Gardner allows that other readings are possible, and so, here is mine:
I believe that the Snark is whatever you say it is. It is, in fact, what you want most, whatever that may be. It may be wealth, fame, glory, success, or something else entirely. Each line discusses the different ways people have of getting what it is they want, and as a metaphor, it works exceedingly well.
"They sought it with thimbles, they sought it with care": a thimble is used in sewing to prevent one's finger getting pricked, and to allow for greater speed in sewing. A thimble is, itself, an item showing care. This line, read as a whole, shows that the Snark-seekers try to protect themselves while seeking the Snark, therefore showing care toward their own safety, but they also are probably proceeding with care, as one might do with a powerful personage. (Perhaps this is where Teddy Roosevelt, already established as a fan of The Hunting of the Snark, arrived at his conclusion that one should "speak softly, but carry a big stick"?)
"They pursued it with forks and hope": This is rather a more desperate way of going after something you seek, more the way that villagers might chase after Frankenstein or big game hunters might go all out on safari. Or perhaps it's indicative of how people are willing to try hard to climb their particular ladder, egged on by their hope in fulfilling their own dreams. Maybe it's neither, or maybe it's both. Either way, it shows dedication in pursuing and attaining one's goal.

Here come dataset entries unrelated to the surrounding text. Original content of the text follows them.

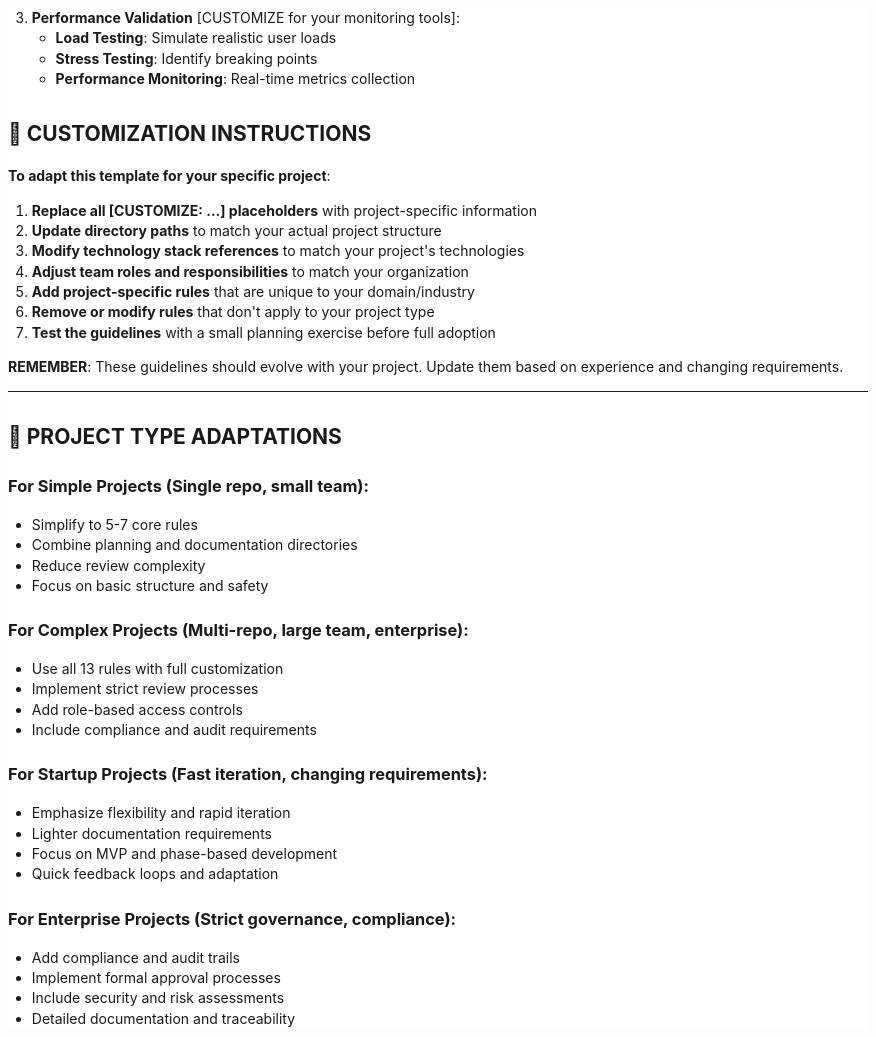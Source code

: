 3. **Performance Validation** [CUSTOMIZE for your monitoring tools]:
   - **Load Testing**: Simulate realistic user loads
   - **Stress Testing**: Identify breaking points
   - **Performance Monitoring**: Real-time metrics collection

## 🔧 **CUSTOMIZATION INSTRUCTIONS**

**To adapt this template for your specific project**:

1. **Replace all [CUSTOMIZE: ...] placeholders** with project-specific information
2. **Update directory paths** to match your actual project structure
3. **Modify technology stack references** to match your project's technologies
4. **Adjust team roles and responsibilities** to match your organization
5. **Add project-specific rules** that are unique to your domain/industry
6. **Remove or modify rules** that don't apply to your project type
7. **Test the guidelines** with a small planning exercise before full adoption

**REMEMBER**: These guidelines should evolve with your project. Update them based on experience and changing requirements.

---

## 🎯 **PROJECT TYPE ADAPTATIONS**

### **For Simple Projects** (Single repo, small team):
- Simplify to 5-7 core rules
- Combine planning and documentation directories
- Reduce review complexity
- Focus on basic structure and safety

### **For Complex Projects** (Multi-repo, large team, enterprise):
- Use all 13 rules with full customization
- Implement strict review processes
- Add role-based access controls
- Include compliance and audit requirements

### **For Startup Projects** (Fast iteration, changing requirements):
- Emphasize flexibility and rapid iteration
- Lighter documentation requirements
- Focus on MVP and phase-based development
- Quick feedback loops and adaptation

### **For Enterprise Projects** (Strict governance, compliance):
- Add compliance and audit trails
- Implement formal approval processes
- Include security and risk assessments
- Detailed documentation and traceability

"They threatened its life with a railway share": A railway share is, in fact, stock in the railroad. Perhaps they are threatening to deplete the Snark's habitat by building a railway through it, or perhaps they are, in fact, trying the bribe the Snark. These are both related to other tactics folks might employ in trying to achieve their ultimate goal, no?
"They charmed it with smiles and soap.": Who, in trying to get ahead, will not occasionally try to charm their way their, whether through good looks, good hygiene, or outright flattery?
This stanza is, as I said before, repeated a number of times. Gardner (and many others) believe that there may be a hidden message in the poem, and that this stanza is the most likely to hold it. I believe it's repeated to remind the reader that the pursuit of the Snark (and whatever it stands for) is ongoing, and involves a number of mixed methods.
Then in Fit the Eighth, The Vanishing, we learn what happens to the Baker, who manages to find what he believes is a Snark, only to find out that it wasn't what it seemed to be:
In the midst of the word he was trying to say,
In the midst of his laughter and glee,
He had softly and suddenly vanished away --
For the Snark was a Boojum, you see.
Perhaps what it all means is that in all that chasing and smiling and use of devices, people lose themselves in pursuit of their goals. Sounds like a plausible message, particularly for a member of the clergy in Victorian England, right? I think so. But I could be wrong.
I still have to read the after-matter in The Annotated Hunting of the Snark: The Definitive Edition, which includes other commentaries on the poem. I look forward to reading them and seeing whether they agree with my theory, or whether they have other, equally interesting theories to posit.
In the meantime, I will ponder whether "Miss Snark" means her name to imply her general snarkiness, or whether she is, in fact, holding herself out as something to be sought after. With forks.